BEGIN PROVIDED ENTRIES
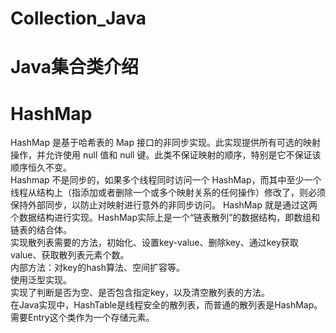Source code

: # Collection_Java
Java集合类介绍  
===
HashMap  
==
HashMap 是基于哈希表的 Map 接口的非同步实现。此实现提供所有可选的映射操作，并允许使用 null 值和 null 键。此类不保证映射的顺序，特别是它不保证该顺序恒久不变。  
Hashmap 不是同步的，如果多个线程同时访问一个 HashMap，而其中至少一个线程从结构上（指添加或者删除一个或多个映射关系的任何操作）修改了，则必须保持外部同步，以防止对映射进行意外的非同步访问。 
HashMap 就是通过这两个数据结构进行实现。HashMap实际上是一个“链表散列”的数据结构，即数组和链表的结合体。  
实现散列表需要的方法，初始化、设置key-value、删除key、通过key获取value、获取散列表元素个数。  
内部方法：对key的hash算法、空间扩容等。  
使用泛型实现。  
实现了判断是否为空、是否包含指定key，以及清空散列表的方法。  
在Java实现中，HashTable是线程安全的散列表，而普通的散列表是HashMap。  
需要Entry这个类作为一个存储元素。
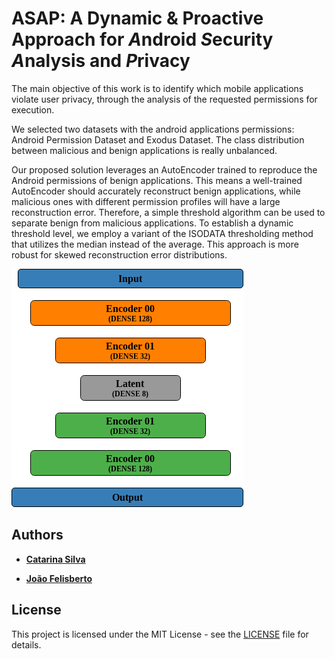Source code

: # ASAP: A Dynamic & Proactive Approach for *A*ndroid *S*ecurity *A*nalysis and *P*rivacy

The main objective of this work is to identify which mobile applications violate user privacy, through the analysis of the requested permissions for execution.

We selected two datasets with the android applications permissions: Android Permission Dataset and Exodus Dataset.
The class distribution between malicious and benign applications is really unbalanced.

Our proposed solution leverages an AutoEncoder trained to reproduce the Android permissions of benign applications.
This means a well-trained AutoEncoder should accurately reconstruct benign applications, while malicious ones with different permission profiles will have a large reconstruction error. Therefore, a simple threshold algorithm can be used to separate benign from malicious applications.
To establish a dynamic threshold level, we employ a variant of the ISODATA thresholding method that utilizes the median instead of the average. This approach is more robust for skewed reconstruction error distributions.

![](out/ae_nn.drawio.png)

## Authors

* [**Catarina Silva**](mailto:c.alexandracorreia@ua.pt)

* [**João Felisberto**](mailto:joaofelisberto@ua.pt)

## License

This project is licensed under the MIT License - see the [LICENSE](LICENSE) file for details.
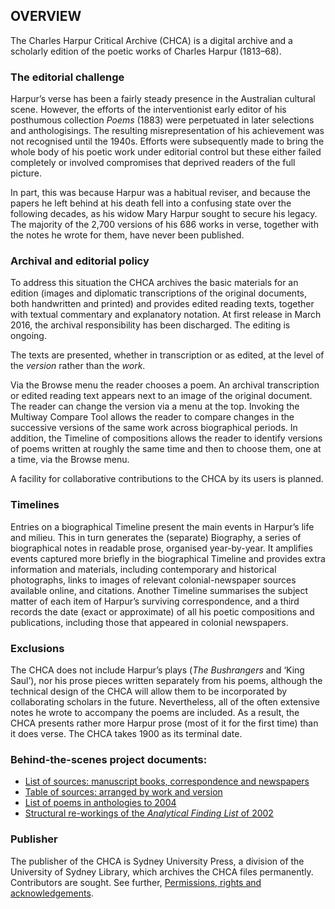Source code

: ## OVERVIEW

The Charles Harpur Critical Archive (CHCA) is a digital archive and a 
scholarly edition of the poetic works of Charles Harpur (1813–68).

### The editorial challenge

Harpur’s verse has been a fairly steady presence in the Australian 
cultural scene. However, the efforts of the interventionist early editor 
of his posthumous collection *Poems* (1883) were perpetuated in later 
selections and anthologisings. The resulting misrepresentation of his 
achievement was not recognised until the 1940s. Efforts were 
subsequently made to bring the whole body of his poetic work under 
editorial control but these either failed completely or involved 
compromises that deprived readers of the full picture.

In part, this was because Harpur was a habitual reviser, and because the papers he left behind at his death 
fell into a confusing state over the following decades, as his widow Mary Harpur 
sought to secure his legacy. The majority of the 2,700 versions 
of his 686 works in verse, together with the notes he wrote for them, have never been published.

### Archival and editorial policy

To address this situation the CHCA archives the basic materials for an 
edition (images and diplomatic transcriptions of the original documents, 
both handwritten and printed) and provides edited reading texts, 
together with textual commentary and explanatory notation. At first 
release in March 2016, the archival responsibility has been 
discharged. The editing is ongoing.

The texts are presented, whether in transcription or as edited, at the level of the *version* rather than the 
*work*. 

Via the Browse menu the reader chooses a poem. An archival transcription or edited reading text appears next to an image of the original document. The reader can change the version via a menu at the top. Invoking the Multiway Compare Tool allows the reader to compare changes in the 
successive versions of the same work across biographical periods. In addition, the Timeline of compositions allows the reader to identify versions of poems written at roughly the same time and then to choose them, one at a time, via the Browse menu.

A facility 
for collaborative contributions to the CHCA by its users is planned. 

### Timelines

Entries on a biographical Timeline present the main events in Harpur’s 
life and milieu. This in turn generates the (separate) Biography, a 
series of biographical notes in readable prose, organised year-by-year. 
It amplifies events captured more briefly in the biographical Timeline 
and provides extra information and materials, including contemporary and 
historical photographs, links to images of relevant colonial-newspaper 
sources available online, and citations. Another Timeline summarises the 
subject matter of each item of Harpur’s surviving correspondence, and a 
third records the date (exact or approximate) of all his poetic 
compositions and publications, including those that appeared in colonial 
newspapers.

### Exclusions

The CHCA does not include Harpur’s plays (*The Bushrangers* and ‘King 
Saul’), nor his prose pieces written separately from his poems, although 
the technical design of the CHCA will allow them to be incorporated by 
collaborating scholars in the future. Nevertheless, all of the often 
extensive notes he wrote to accompany the poems are included. As a 
result, the CHCA presents rather more Harpur prose (most of it for the 
first time) than it does verse. The CHCA takes 1900 as its terminal 
date.

### Behind-the-scenes project documents:  
  * [List of sources: manuscript books, correspondence and newspapers](37)  
  * [Table of sources: arranged by work and version](/harpur/works?projid=english/harpur)  
  * [List of poems in anthologies to 2004](38)  
  * [Structural re-workings of the *Analytical Finding List* of 2002](10)  

### Publisher
The publisher of the CHCA is Sydney University Press, a division of the 
University of Sydney Library, which archives the CHCA files permanently. 
Contributors are sought. See further, [Permissions, rights and acknowledgements](34).

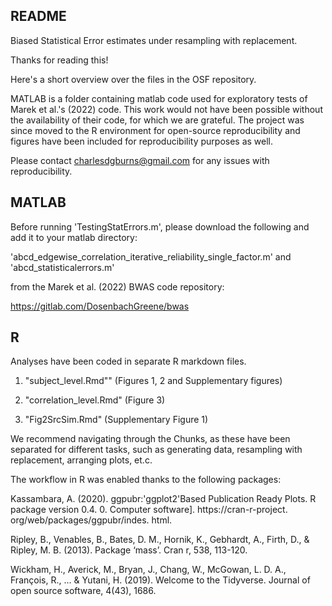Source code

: ## README ##

Biased Statistical Error estimates under resampling with replacement.

Thanks for reading this!

Here's a short overview over the files in the OSF repository.

MATLAB is a folder containing matlab code used for exploratory tests of Marek et al.'s (2022) code. This work would not have been possible without the availability of their code, for which we are grateful.
The project was since moved to the R environment for open-source reproducibility and figures have been included for reproducibility purposes as well.

Please contact charlesdgburns@gmail.com for any issues with reproducibility.

 ## MATLAB ##

Before running 'TestingStatErrors.m', please download the following and add it to your matlab directory:

'abcd_edgewise_correlation_iterative_reliability_single_factor.m' and
'abcd_statisticalerrors.m' 

from the Marek et al. (2022) BWAS code repository:

https://gitlab.com/DosenbachGreene/bwas


 ## R ##

Analyses have been coded in separate R markdown files. 

1) "subject_level.Rmd"" (Figures 1, 2 and Supplementary figures)

2) "correlation_level.Rmd" (Figure 3)

3) "Fig2SrcSim.Rmd" (Supplementary Figure 1)

We recommend navigating through the Chunks, as these have been separated for different tasks, such as generating data, resampling with replacement, arranging plots, et.c.

The workflow in R was enabled thanks to the following packages:

Kassambara, A. (2020). ggpubr:'ggplot2'Based Publication Ready Plots. R package version 0.4. 0. Computer software]. https://cran-r-project. org/web/packages/ggpubr/indes. html.

Ripley, B., Venables, B., Bates, D. M., Hornik, K., Gebhardt, A., Firth, D., & Ripley, M. B. (2013). Package ‘mass’. Cran r, 538, 113-120.

Wickham, H., Averick, M., Bryan, J., Chang, W., McGowan, L. D. A., François, R., ... & Yutani, H. (2019). Welcome to the Tidyverse. Journal of open source software, 4(43), 1686.
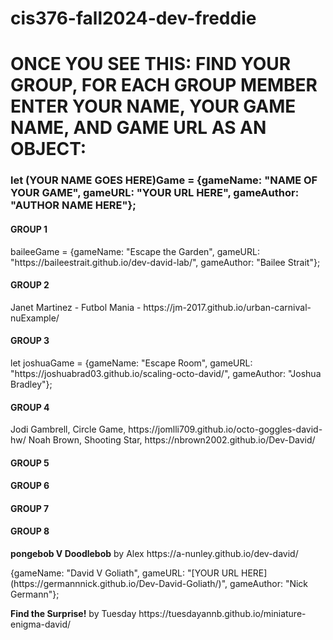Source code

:# cis376-fall2024-dev-freddie


<h1> <strong> ONCE YOU SEE THIS: </strong>
FIND YOUR GROUP, <STRONG> FOR EACH GROUP MEMBER </STRONG> ENTER YOUR NAME, YOUR GAME NAME, AND GAME URL <strong> AS AN OBJECT: </strong> </h1>

<h3> let <strong>(YOUR NAME GOES HERE)</STRONG>Game = {gameName: "NAME OF YOUR GAME", gameURL: "YOUR URL HERE", gameAuthor: "AUTHOR NAME HERE"}; </h3>
<H4> GROUP 1 </H4>
<p> baileeGame = {gameName: "Escape the Garden", gameURL: "https://baileestrait.github.io/dev-david-lab/", gameAuthor: "Bailee Strait"}; </p>

<H4> GROUP 2 </H4>
<p> Janet Martinez - Futbol Mania - https://jm-2017.github.io/urban-carnival-nuExample/ </p>



<H4> GROUP 3 </H4>
<p>let joshuaGame = {gameName: "Escape Room", gameURL: "https://joshuabrad03.github.io/scaling-octo-david/", gameAuthor: "Joshua Bradley"};</p>


<H4> GROUP 4 </H4>
Jodi Gambrell, Circle Game, https://jomlli709.github.io/octo-goggles-david-hw/
 Noah Brown, Shooting Star, https://nbrown2002.github.io/Dev-David/

<H4> GROUP 5 </H4>


<H4> GROUP 6 </H4>


<H4> GROUP 7 </H4>


<H4> GROUP 8 </H4>
<p><b>pongebob V Doodlebob</b> by Alex https://a-nunley.github.io/dev-david/</p>
{gameName: "David V Goliath", gameURL: "[YOUR URL HERE](https://germannnick.github.io/Dev-David-Goliath/)", gameAuthor: "Nick Germann"};
<p><b>Find the Surprise!</b> by Tuesday https://tuesdayannb.github.io/miniature-enigma-david/</p>
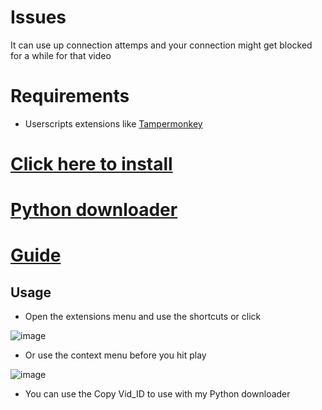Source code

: # Issues

It can use up connection attemps and your connection might get blocked for a while for that video

# Requirements

- Userscripts extensions  like [Tampermonkey](https://www.tampermonkey.net/)

# [Click here to install](https://github.com/PatrickL546/Hydrax-Abyss.to-DownloadHelper/raw/master/Hydrax-Abyss.to-DownloadHelper.user.js)

# [Python downloader](https://github.com/PatrickL546/Hydrax-Abyss.to-DownloadHelper-Python)

# [Guide](https://github.com/PatrickL546/How-to-download-hydrax-abyss.to)

## Usage

- Open the extensions menu and use the shortcuts or click

![image](https://github.com/PatrickL546/Hydrax-Abyss.to-DownloadHelper-Userscript/assets/75874561/b7f03c37-2c33-4e53-abee-7e5b6e0ff22d)


- Or use the context menu before you hit play

![image](https://github.com/PatrickL546/Hydrax-Abyss.to-DownloadHelper-Userscript/assets/75874561/740f2418-ed38-4534-bb51-0893e1749c8e)

- You can use the Copy Vid_ID to use with my Python downloader
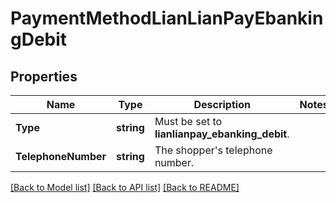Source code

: # PaymentMethodLianLianPayEbankingDebit

## Properties

Name | Type | Description | Notes
------------ | ------------- | ------------- | -------------
**Type** | **string** | Must be set to **lianlianpay_ebanking_debit**. | 
**TelephoneNumber** | **string** | The shopper&#39;s telephone number. | 

[[Back to Model list]](../README.md#documentation-for-models) [[Back to API list]](../README.md#documentation-for-api-endpoints) [[Back to README]](../README.md)


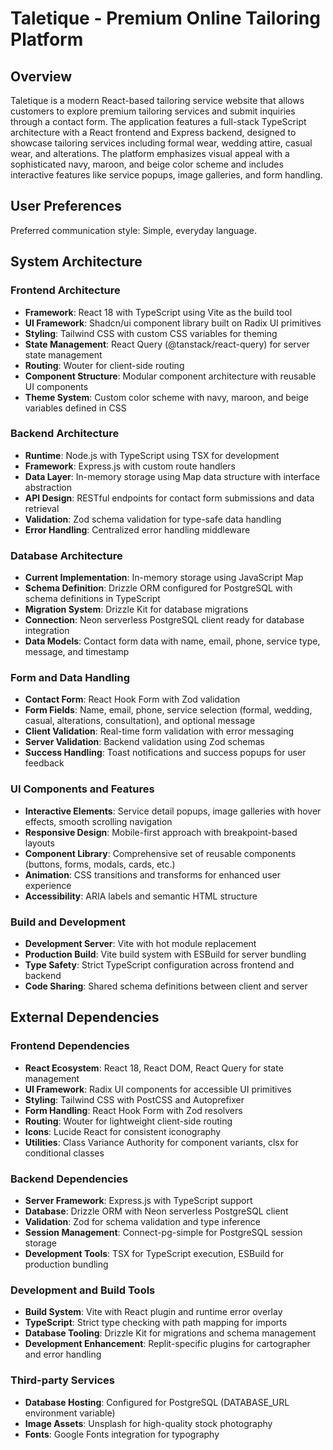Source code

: # Taletique - Premium Online Tailoring Platform

## Overview

Taletique is a modern React-based tailoring service website that allows customers to explore premium tailoring services and submit inquiries through a contact form. The application features a full-stack TypeScript architecture with a React frontend and Express backend, designed to showcase tailoring services including formal wear, wedding attire, casual wear, and alterations. The platform emphasizes visual appeal with a sophisticated navy, maroon, and beige color scheme and includes interactive features like service popups, image galleries, and form handling.

## User Preferences

Preferred communication style: Simple, everyday language.

## System Architecture

### Frontend Architecture
- **Framework**: React 18 with TypeScript using Vite as the build tool
- **UI Framework**: Shadcn/ui component library built on Radix UI primitives
- **Styling**: Tailwind CSS with custom CSS variables for theming
- **State Management**: React Query (@tanstack/react-query) for server state management
- **Routing**: Wouter for client-side routing
- **Component Structure**: Modular component architecture with reusable UI components
- **Theme System**: Custom color scheme with navy, maroon, and beige variables defined in CSS

### Backend Architecture
- **Runtime**: Node.js with TypeScript using TSX for development
- **Framework**: Express.js with custom route handlers
- **Data Layer**: In-memory storage using Map data structure with interface abstraction
- **API Design**: RESTful endpoints for contact form submissions and data retrieval
- **Validation**: Zod schema validation for type-safe data handling
- **Error Handling**: Centralized error handling middleware

### Database Architecture
- **Current Implementation**: In-memory storage using JavaScript Map
- **Schema Definition**: Drizzle ORM configured for PostgreSQL with schema definitions in TypeScript
- **Migration System**: Drizzle Kit for database migrations
- **Connection**: Neon serverless PostgreSQL client ready for database integration
- **Data Models**: Contact form data with name, email, phone, service type, message, and timestamp

### Form and Data Handling
- **Contact Form**: React Hook Form with Zod validation
- **Form Fields**: Name, email, phone, service selection (formal, wedding, casual, alterations, consultation), and optional message
- **Client Validation**: Real-time form validation with error messaging
- **Server Validation**: Backend validation using Zod schemas
- **Success Handling**: Toast notifications and success popups for user feedback

### UI Components and Features
- **Interactive Elements**: Service detail popups, image galleries with hover effects, smooth scrolling navigation
- **Responsive Design**: Mobile-first approach with breakpoint-based layouts
- **Component Library**: Comprehensive set of reusable components (buttons, forms, modals, cards, etc.)
- **Animation**: CSS transitions and transforms for enhanced user experience
- **Accessibility**: ARIA labels and semantic HTML structure

### Build and Development
- **Development Server**: Vite with hot module replacement
- **Production Build**: Vite build system with ESBuild for server bundling
- **Type Safety**: Strict TypeScript configuration across frontend and backend
- **Code Sharing**: Shared schema definitions between client and server

## External Dependencies

### Frontend Dependencies
- **React Ecosystem**: React 18, React DOM, React Query for state management
- **UI Framework**: Radix UI components for accessible UI primitives
- **Styling**: Tailwind CSS with PostCSS and Autoprefixer
- **Form Handling**: React Hook Form with Zod resolvers
- **Routing**: Wouter for lightweight client-side routing
- **Icons**: Lucide React for consistent iconography
- **Utilities**: Class Variance Authority for component variants, clsx for conditional classes

### Backend Dependencies
- **Server Framework**: Express.js with TypeScript support
- **Database**: Drizzle ORM with Neon serverless PostgreSQL client
- **Validation**: Zod for schema validation and type inference
- **Session Management**: Connect-pg-simple for PostgreSQL session storage
- **Development Tools**: TSX for TypeScript execution, ESBuild for production bundling

### Development and Build Tools
- **Build System**: Vite with React plugin and runtime error overlay
- **TypeScript**: Strict type checking with path mapping for imports
- **Database Tooling**: Drizzle Kit for migrations and schema management
- **Development Enhancement**: Replit-specific plugins for cartographer and error handling

### Third-party Services
- **Database Hosting**: Configured for PostgreSQL (DATABASE_URL environment variable)
- **Image Assets**: Unsplash for high-quality stock photography
- **Fonts**: Google Fonts integration for typography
END PROVIDED ENTRIES
TASK ITEM:
Above are records; repeat only the lines starting at the line with "### Database Architecture" and ending at the line with "- **Animation**: CSS", exactly as they appear, both included.

ANSWER SPACE:
### Database Architecture
- **Current Implementation**: In-memory storage using JavaScript Map
- **Schema Definition**: Drizzle ORM configured for PostgreSQL with schema definitions in TypeScript
- **Migration System**: Drizzle Kit for database migrations
- **Connection**: Neon serverless PostgreSQL client ready for database integration
- **Data Models**: Contact form data with name, email, phone, service type, message, and timestamp

### Form and Data Handling
- **Contact Form**: React Hook Form with Zod validation
- **Form Fields**: Name, email, phone, service selection (formal, wedding, casual, alterations, consultation), and optional message
- **Client Validation**: Real-time form validation with error messaging
- **Server Validation**: Backend validation using Zod schemas
- **Success Handling**: Toast notifications and success popups for user feedback

### UI Components and Features
- **Interactive Elements**: Service detail popups, image galleries with hover effects, smooth scrolling navigation
- **Responsive Design**: Mobile-first approach with breakpoint-based layouts
- **Component Library**: Comprehensive set of reusable components (buttons, forms, modals, cards, etc.)
- **Animation**: CSS transitions and transforms for enhanced user experience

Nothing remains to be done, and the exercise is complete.